Costello had plucked two rusty roofing nails from his stomach and was trying to walk toward any help he could find after the explosions, his ears ringing, his body pebbled with shrapnel and his mind reeling from the thought moments earlier that he might be dying.

Kenshin Okubo, a photographer for the Boston University newspaper The Daily Free Press, captured the photo of Costello in the immediate aftermath of the April 15 terrorist attack that killed three people and injured more than 260. The Associated Press got permission to use the image and distributed it globally.

Since that day, the 30-year-old bombing victim has heard from many people who want to know if he is the unidentified survivor in that photo.

A month later, Costello said he’s ready to share his story because he fears people are starting to forget the plight of victims who suffered life-altering injuries that he calls much worse than his own.

“I guess what I want to say is, ‘Don’t forget about the people that are seriously hurt and the people that died,’” Costello said Friday in an exclusive interview with The Associated Press.

“Don’t worry about me,” he said. “I’m good. … I’ll just be here to support my friends.”

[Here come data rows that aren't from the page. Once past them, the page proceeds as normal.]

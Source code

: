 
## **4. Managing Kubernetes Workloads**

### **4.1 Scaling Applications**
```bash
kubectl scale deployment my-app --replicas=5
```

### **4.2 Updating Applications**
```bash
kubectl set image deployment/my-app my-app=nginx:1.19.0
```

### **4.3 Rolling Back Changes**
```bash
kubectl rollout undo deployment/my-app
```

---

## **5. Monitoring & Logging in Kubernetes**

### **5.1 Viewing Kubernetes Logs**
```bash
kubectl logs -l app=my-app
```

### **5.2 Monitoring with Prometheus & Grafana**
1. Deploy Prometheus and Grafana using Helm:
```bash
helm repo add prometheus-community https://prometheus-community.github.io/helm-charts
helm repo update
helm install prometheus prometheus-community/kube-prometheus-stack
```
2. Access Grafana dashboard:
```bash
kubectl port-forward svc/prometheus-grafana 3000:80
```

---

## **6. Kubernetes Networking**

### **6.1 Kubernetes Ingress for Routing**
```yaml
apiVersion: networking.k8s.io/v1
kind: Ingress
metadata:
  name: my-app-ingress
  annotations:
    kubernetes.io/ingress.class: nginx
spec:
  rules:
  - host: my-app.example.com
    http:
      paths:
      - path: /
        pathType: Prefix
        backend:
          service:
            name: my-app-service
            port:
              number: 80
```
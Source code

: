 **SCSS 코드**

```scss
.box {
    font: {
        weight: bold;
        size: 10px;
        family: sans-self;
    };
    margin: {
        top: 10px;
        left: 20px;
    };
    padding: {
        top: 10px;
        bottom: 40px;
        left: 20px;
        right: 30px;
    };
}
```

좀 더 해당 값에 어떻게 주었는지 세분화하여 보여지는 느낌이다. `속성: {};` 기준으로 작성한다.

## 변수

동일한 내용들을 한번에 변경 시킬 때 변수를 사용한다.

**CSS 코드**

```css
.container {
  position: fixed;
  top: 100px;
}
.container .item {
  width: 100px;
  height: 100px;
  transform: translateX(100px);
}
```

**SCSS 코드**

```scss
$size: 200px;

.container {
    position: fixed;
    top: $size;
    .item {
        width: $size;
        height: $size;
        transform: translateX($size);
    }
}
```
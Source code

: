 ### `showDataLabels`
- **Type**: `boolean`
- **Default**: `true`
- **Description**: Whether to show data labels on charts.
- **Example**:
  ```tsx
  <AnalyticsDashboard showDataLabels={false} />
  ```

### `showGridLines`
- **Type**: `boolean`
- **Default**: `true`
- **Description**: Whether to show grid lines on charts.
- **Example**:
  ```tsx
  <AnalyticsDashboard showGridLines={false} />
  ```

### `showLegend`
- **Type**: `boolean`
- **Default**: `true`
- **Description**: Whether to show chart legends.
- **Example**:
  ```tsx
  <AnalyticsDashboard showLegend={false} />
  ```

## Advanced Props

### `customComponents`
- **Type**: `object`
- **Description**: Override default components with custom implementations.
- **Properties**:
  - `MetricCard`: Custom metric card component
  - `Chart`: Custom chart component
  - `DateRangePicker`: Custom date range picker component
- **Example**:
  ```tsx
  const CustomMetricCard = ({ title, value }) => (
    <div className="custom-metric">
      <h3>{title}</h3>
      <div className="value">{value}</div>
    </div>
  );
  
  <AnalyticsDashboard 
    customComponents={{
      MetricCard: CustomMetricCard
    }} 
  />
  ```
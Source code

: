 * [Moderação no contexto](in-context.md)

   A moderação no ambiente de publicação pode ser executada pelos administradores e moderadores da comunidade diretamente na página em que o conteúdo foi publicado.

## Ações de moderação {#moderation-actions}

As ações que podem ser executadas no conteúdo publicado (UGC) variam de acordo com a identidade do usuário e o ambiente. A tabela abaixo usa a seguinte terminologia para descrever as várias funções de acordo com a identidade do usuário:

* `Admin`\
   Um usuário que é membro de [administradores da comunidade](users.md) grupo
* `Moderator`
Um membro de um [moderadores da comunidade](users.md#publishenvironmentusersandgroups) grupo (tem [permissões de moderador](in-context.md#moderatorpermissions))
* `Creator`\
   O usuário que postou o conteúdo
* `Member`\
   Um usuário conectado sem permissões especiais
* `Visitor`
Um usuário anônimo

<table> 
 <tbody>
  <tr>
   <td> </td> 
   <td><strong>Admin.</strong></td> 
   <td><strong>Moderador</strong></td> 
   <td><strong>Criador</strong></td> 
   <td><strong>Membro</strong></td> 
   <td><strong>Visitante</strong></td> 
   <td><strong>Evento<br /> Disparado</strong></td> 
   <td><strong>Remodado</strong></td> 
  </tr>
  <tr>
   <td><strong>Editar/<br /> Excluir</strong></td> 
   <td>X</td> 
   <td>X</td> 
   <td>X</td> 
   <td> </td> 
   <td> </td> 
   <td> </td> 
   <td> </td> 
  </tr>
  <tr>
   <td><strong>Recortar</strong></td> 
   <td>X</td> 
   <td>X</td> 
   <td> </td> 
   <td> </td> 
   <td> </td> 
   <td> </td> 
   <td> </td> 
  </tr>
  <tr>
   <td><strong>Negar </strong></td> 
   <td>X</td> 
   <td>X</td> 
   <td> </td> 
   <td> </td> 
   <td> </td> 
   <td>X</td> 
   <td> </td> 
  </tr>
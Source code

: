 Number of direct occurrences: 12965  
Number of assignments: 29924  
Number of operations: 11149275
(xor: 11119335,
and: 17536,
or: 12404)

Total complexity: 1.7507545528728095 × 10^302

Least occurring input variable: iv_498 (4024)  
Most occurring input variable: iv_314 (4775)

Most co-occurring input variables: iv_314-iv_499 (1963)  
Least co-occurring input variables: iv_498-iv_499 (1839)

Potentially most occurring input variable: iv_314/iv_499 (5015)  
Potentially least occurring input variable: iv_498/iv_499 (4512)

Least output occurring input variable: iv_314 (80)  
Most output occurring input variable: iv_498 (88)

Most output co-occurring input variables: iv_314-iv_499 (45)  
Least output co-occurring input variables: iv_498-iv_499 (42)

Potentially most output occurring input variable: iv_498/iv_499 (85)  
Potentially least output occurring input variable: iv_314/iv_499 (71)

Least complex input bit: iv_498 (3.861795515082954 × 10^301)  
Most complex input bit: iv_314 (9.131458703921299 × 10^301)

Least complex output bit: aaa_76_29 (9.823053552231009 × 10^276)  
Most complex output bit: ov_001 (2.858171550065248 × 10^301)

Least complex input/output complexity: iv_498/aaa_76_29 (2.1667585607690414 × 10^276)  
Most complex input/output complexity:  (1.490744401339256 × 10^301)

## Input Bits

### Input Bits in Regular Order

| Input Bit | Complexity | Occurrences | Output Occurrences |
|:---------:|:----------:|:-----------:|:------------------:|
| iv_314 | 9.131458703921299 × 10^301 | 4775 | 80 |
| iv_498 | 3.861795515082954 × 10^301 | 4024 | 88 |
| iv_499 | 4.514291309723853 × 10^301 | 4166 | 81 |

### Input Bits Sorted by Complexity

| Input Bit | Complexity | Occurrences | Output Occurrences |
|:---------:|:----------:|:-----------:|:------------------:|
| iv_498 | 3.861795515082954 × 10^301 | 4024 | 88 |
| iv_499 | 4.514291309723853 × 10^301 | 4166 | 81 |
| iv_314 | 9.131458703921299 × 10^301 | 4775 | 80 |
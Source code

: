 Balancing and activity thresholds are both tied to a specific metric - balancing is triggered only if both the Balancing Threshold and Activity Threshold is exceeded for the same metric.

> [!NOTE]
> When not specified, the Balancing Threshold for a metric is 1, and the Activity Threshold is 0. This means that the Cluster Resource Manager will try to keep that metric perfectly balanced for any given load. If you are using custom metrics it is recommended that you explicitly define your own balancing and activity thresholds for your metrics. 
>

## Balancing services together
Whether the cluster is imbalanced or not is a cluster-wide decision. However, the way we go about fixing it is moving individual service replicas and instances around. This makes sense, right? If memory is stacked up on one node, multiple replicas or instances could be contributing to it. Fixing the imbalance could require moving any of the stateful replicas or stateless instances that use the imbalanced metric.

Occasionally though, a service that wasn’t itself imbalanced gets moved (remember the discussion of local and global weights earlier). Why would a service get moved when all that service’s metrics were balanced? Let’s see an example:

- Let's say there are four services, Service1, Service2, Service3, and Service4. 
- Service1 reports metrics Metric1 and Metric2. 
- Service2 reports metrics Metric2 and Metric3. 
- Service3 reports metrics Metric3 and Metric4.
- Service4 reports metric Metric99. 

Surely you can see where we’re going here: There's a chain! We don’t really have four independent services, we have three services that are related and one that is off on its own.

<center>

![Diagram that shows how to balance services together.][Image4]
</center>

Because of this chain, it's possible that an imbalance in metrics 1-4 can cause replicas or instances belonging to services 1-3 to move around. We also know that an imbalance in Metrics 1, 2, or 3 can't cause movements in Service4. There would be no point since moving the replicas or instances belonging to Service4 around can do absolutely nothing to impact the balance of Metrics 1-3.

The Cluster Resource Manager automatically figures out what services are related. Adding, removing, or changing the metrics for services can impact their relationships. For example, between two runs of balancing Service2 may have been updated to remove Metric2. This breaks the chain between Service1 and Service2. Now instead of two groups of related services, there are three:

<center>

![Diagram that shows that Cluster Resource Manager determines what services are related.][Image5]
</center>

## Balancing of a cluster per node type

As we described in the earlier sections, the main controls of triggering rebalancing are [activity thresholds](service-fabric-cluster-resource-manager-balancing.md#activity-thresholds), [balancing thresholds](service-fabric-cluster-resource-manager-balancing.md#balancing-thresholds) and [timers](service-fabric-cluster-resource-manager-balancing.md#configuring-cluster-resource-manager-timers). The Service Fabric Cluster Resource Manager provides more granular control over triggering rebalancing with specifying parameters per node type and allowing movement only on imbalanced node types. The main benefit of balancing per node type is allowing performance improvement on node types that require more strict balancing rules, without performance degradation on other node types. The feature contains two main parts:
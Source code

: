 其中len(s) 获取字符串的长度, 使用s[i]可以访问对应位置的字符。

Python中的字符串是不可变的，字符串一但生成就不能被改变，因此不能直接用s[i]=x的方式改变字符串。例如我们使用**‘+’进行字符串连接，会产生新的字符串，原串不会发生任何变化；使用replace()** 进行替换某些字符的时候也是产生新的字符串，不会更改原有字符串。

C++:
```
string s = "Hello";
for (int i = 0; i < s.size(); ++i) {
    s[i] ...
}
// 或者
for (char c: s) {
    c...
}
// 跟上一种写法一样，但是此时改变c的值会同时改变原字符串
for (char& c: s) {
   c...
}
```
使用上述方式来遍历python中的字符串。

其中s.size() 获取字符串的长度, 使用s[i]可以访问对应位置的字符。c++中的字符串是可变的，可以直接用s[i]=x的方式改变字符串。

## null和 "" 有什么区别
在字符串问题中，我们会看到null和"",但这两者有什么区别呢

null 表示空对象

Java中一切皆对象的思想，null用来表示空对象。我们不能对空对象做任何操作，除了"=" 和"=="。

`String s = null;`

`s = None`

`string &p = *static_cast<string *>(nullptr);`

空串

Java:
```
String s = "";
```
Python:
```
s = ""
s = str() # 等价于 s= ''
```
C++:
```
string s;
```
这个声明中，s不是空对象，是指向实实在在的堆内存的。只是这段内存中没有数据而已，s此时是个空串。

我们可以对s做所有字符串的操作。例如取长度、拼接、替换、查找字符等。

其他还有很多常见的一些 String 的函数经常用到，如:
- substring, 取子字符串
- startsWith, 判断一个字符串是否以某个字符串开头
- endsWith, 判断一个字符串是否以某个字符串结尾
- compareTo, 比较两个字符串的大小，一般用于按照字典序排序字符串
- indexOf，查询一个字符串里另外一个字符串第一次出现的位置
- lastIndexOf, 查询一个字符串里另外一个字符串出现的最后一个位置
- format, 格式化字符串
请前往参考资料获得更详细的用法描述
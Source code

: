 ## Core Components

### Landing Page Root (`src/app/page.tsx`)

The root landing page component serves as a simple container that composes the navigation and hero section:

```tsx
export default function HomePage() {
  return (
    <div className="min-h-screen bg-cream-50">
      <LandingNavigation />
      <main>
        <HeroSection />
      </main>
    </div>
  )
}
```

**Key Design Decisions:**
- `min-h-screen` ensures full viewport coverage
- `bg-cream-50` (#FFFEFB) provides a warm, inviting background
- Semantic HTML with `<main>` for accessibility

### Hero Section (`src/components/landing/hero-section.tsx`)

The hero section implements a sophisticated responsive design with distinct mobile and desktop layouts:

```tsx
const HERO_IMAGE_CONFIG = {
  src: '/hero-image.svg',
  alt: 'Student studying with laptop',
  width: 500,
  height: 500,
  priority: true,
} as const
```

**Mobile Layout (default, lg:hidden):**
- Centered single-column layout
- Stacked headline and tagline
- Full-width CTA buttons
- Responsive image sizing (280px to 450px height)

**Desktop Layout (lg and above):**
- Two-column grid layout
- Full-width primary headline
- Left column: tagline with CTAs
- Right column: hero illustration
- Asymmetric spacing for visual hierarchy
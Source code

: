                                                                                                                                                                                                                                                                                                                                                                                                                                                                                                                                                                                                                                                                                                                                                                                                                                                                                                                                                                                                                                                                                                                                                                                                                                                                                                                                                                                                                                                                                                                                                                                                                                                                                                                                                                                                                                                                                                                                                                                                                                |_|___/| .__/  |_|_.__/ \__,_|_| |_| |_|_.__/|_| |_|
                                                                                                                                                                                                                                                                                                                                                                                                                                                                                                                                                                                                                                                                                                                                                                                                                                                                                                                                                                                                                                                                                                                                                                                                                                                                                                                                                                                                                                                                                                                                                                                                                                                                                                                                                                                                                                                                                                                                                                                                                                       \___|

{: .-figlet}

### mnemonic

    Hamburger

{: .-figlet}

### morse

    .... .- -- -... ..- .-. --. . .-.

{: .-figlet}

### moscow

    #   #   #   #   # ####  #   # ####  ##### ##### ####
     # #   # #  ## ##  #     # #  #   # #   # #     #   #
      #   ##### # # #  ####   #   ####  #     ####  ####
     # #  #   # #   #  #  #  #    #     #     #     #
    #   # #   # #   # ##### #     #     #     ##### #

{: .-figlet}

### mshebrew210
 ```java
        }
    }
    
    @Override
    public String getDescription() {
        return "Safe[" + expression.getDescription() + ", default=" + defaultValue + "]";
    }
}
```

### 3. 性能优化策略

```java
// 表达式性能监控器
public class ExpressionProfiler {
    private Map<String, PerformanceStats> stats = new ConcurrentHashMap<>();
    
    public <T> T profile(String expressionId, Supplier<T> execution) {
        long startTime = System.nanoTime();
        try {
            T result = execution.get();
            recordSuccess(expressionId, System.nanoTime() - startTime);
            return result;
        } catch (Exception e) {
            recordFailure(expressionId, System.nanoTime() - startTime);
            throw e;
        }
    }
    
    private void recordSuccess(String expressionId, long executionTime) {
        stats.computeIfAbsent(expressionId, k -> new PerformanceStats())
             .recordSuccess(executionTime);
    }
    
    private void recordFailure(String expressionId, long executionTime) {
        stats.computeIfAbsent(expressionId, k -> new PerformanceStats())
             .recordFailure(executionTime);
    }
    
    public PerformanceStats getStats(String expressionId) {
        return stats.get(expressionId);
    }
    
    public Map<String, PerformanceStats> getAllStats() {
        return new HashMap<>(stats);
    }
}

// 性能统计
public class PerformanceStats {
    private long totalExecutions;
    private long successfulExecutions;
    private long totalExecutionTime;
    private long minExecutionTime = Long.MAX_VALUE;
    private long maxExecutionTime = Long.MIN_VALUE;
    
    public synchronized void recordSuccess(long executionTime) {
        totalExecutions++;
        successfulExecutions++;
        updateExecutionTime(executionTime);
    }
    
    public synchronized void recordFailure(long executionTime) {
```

Costello said he had been going to watch the marathon for about a decade. This year, he was with friends near the finish line and watching for another friend who was running when the bombs went off.

Three of Costello’s friends lost a leg, including brothers Paul Norden, 31, and J.P. Norden, 33. Other friends suffered serious burns and shrapnel injuries after the second bomb exploded outside Forum restaurant on Boylston Street.

Costello spent about two weeks at Massachusetts General Hospital, where he underwent multiple surgeries and was among patients who met President Obama. He returned home for the first time Saturday after nearly two weeks of in-patient therapy at Spaulding Rehabilitation Hospital.

The Malden, Mass., resident still has one BB embedded under the skin on his right knee, a couple more in his right calf, and another by his belly button. What he believes are metal shavings of bomb debris are still working their way out of skin on his right arm. It hurts when Costello stands still for too long, so he steps from side to side, dancing to ward off pain as blood pools in his injured leg.

The Harvard University campus services employee doesn’t think about the two bombing suspects much, or the possibility that he could have crossed paths with surviving bombing suspect Dzhokhar Tsarnaev, a 19-year-old who had worked as a Harvard lifeguard.

But Costello is bothered by the idea that he and Tsarnaev were part of the same community.

“The (bombers) were enjoying the same things you were and then they do something like this,” Costello said.

On Monday, Costello came back to the hospital for outpatient treatment and to lend support to J.P and Paul Norden as they held a news conference to talk about their recoveries.

Costello said he and Paul Norden have played basketball together since middle school. Costello hopes they’ll be back on the basketball court together in the future.

“Maybe we’ll eventually be able to play,” he said. “But it’s never going to be the same.”